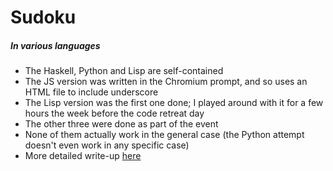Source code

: # Sudoku
##### In various languages

- The Haskell, Python and Lisp are self-contained
- The JS version was written in the Chromium prompt, and so uses an HTML file to include underscore
- The Lisp version was the first one done; I played around with it for a few hours the week before the code retreat day
- The other three were done as part of the event
- None of them actually work in the general case (the Python attempt doesn't even work in any specific case)
- More detailed write-up [here](http://blog.inaimathi.ca/article?name=sudoku.html)
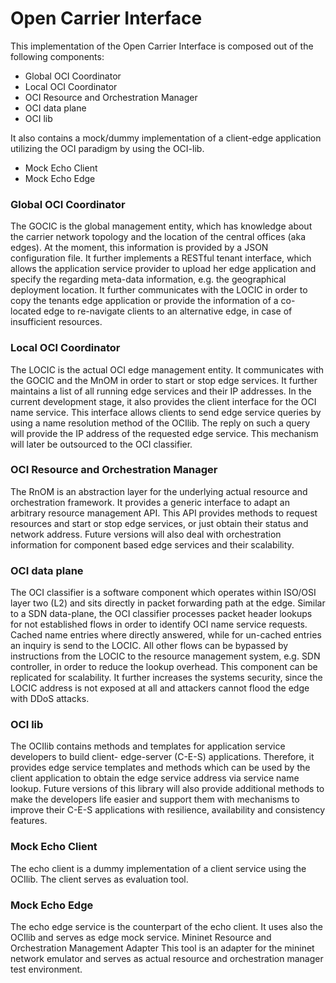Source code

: Open Carrier Interface
==============

This implementation of the Open Carrier Interface is composed out of the following components:

- Global OCI Coordinator
- Local OCI Coordinator
- OCI Resource and Orchestration Manager
- OCI data plane
- OCI lib

It also contains a mock/dummy implementation of a client-edge application utilizing the OCI paradigm by using the OCI-lib.

- Mock Echo Client
- Mock Echo Edge

### Global OCI Coordinator
The GOCIC is the global management entity, which has knowledge about the carrier network topology and the location of the central offices (aka edges). At the moment, this information is provided by a JSON configuration file. It further implements a RESTful tenant interface, which allows the application service provider to upload her edge application and specify the regarding meta-data information, e.g. the geographical deployment location. It further communicates with the LOCIC in order to copy the tenants edge application or provide the information of a co-located edge to re-navigate clients to an alternative edge, in case of insufficient resources.

### Local OCI Coordinator
The LOCIC is the actual OCI edge management entity. It communicates with the GOCIC and the MnOM in order to start or stop edge services. It further maintains a list of all running edge services and their IP addresses. In the current development stage, it also provides the client interface for the OCI name service. This interface allows clients to send edge service queries by using a name resolution method of the OCIlib. The reply on such a query will provide the IP address of the requested edge service. This mechanism will later be outsourced to the OCI classifier.

### OCI Resource and Orchestration Manager
The RnOM is an abstraction layer for the underlying actual resource and orchestration framework. It provides a generic interface to adapt an arbitrary resource management API. This API provides methods to request resources and start or stop edge services, or just obtain their status and network address. Future versions will also deal with orchestration information for component based edge services and their scalability.

### OCI data plane
The OCI classifier is a software component which operates within ISO/OSI layer two (L2) and sits directly in packet forwarding path at the edge. Similar to a SDN data-plane, the OCI classifier processes packet header lookups for not established flows in order to identify OCI name service requests. Cached name entries where directly answered, while for un-cached entries an inquiry is send to the LOCIC. All other flows can be bypassed by instructions from the LOCIC to the resource management system, e.g. SDN controller, in order to reduce the lookup overhead. This component can be replicated for scalability. It further increases the systems security, since the LOCIC address is not exposed at all and attackers cannot flood the edge with DDoS attacks.

### OCI lib
The OCIlib contains methods and templates for application service developers to build client- edge-server (C-E-S) applications. Therefore, it provides edge service templates and methods which can be used by the client application to obtain the edge service address via service name lookup. Future versions of this library will also provide additional methods to make the developers life easier and support them with mechanisms to improve their C-E-S applications with resilience, availability and consistency features. 

### Mock Echo Client
The echo client is a dummy implementation of a client service using the OCIlib. The client serves as evaluation tool.

### Mock Echo Edge
The echo edge service is the counterpart of the echo client. It uses also the OCIlib and serves as edge mock service.
Mininet Resource and Orchestration Management Adapter
This tool is an adapter for the mininet network emulator and serves as actual resource and orchestration manager test environment.
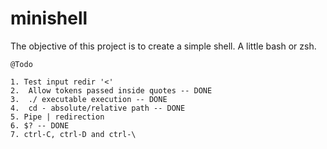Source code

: # minishell
The objective of this project is to create a simple shell. A little bash or zsh.


	@Todo
	
	1. Test input redir '<'
	2.	Allow tokens passed inside quotes -- DONE
	3.	./ executable execution -- DONE
	4.	cd - absolute/relative path -- DONE
	5. Pipe | redirection
	6. $? -- DONE
	7. ctrl-C, ctrl-D and ctrl-\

HOW TO COMPLETE THIS TASK
In the copy, omit the pictures and reproduce every entry exactly.

ANSWER SPACE
Source code

: # Sudoku
##### In various languages

- The Haskell, Python and Lisp are self-contained
- The JS version was written in the Chromium prompt, and so uses an HTML file to include underscore
- The Lisp version was the first one done; I played around with it for a few hours the week before the code retreat day
- The other three were done as part of the event
- None of them actually work in the general case (the Python attempt doesn't even work in any specific case)
- More detailed write-up [here](http://blog.inaimathi.ca/article?name=sudoku.html)
Source code

: Open Carrier Interface
==============

This implementation of the Open Carrier Interface is composed out of the following components:

- Global OCI Coordinator
- Local OCI Coordinator
- OCI Resource and Orchestration Manager
- OCI data plane
- OCI lib

It also contains a mock/dummy implementation of a client-edge application utilizing the OCI paradigm by using the OCI-lib.

- Mock Echo Client
- Mock Echo Edge

### Global OCI Coordinator
The GOCIC is the global management entity, which has knowledge about the carrier network topology and the location of the central offices (aka edges). At the moment, this information is provided by a JSON configuration file. It further implements a RESTful tenant interface, which allows the application service provider to upload her edge application and specify the regarding meta-data information, e.g. the geographical deployment location. It further communicates with the LOCIC in order to copy the tenants edge application or provide the information of a co-located edge to re-navigate clients to an alternative edge, in case of insufficient resources.

### Local OCI Coordinator
The LOCIC is the actual OCI edge management entity. It communicates with the GOCIC and the MnOM in order to start or stop edge services. It further maintains a list of all running edge services and their IP addresses. In the current development stage, it also provides the client interface for the OCI name service. This interface allows clients to send edge service queries by using a name resolution method of the OCIlib. The reply on such a query will provide the IP address of the requested edge service. This mechanism will later be outsourced to the OCI classifier.

### OCI Resource and Orchestration Manager
The RnOM is an abstraction layer for the underlying actual resource and orchestration framework. It provides a generic interface to adapt an arbitrary resource management API. This API provides methods to request resources and start or stop edge services, or just obtain their status and network address. Future versions will also deal with orchestration information for component based edge services and their scalability.

### OCI data plane
The OCI classifier is a software component which operates within ISO/OSI layer two (L2) and sits directly in packet forwarding path at the edge. Similar to a SDN data-plane, the OCI classifier processes packet header lookups for not established flows in order to identify OCI name service requests. Cached name entries where directly answered, while for un-cached entries an inquiry is send to the LOCIC. All other flows can be bypassed by instructions from the LOCIC to the resource management system, e.g. SDN controller, in order to reduce the lookup overhead. This component can be replicated for scalability. It further increases the systems security, since the LOCIC address is not exposed at all and attackers cannot flood the edge with DDoS attacks.

### OCI lib
The OCIlib contains methods and templates for application service developers to build client- edge-server (C-E-S) applications. Therefore, it provides edge service templates and methods which can be used by the client application to obtain the edge service address via service name lookup. Future versions of this library will also provide additional methods to make the developers life easier and support them with mechanisms to improve their C-E-S applications with resilience, availability and consistency features. 

### Mock Echo Client
The echo client is a dummy implementation of a client service using the OCIlib. The client serves as evaluation tool.

### Mock Echo Edge
The echo edge service is the counterpart of the echo client. It uses also the OCIlib and serves as edge mock service.
Mininet Resource and Orchestration Management Adapter
This tool is an adapter for the mininet network emulator and serves as actual resource and orchestration manager test environment.
Source code

: # minishell
The objective of this project is to create a simple shell. A little bash or zsh.


	@Todo
	
	1. Test input redir '<'
	2.	Allow tokens passed inside quotes -- DONE
	3.	./ executable execution -- DONE
	4.	cd - absolute/relative path -- DONE
	5. Pipe | redirection
	6. $? -- DONE
	7. ctrl-C, ctrl-D and ctrl-\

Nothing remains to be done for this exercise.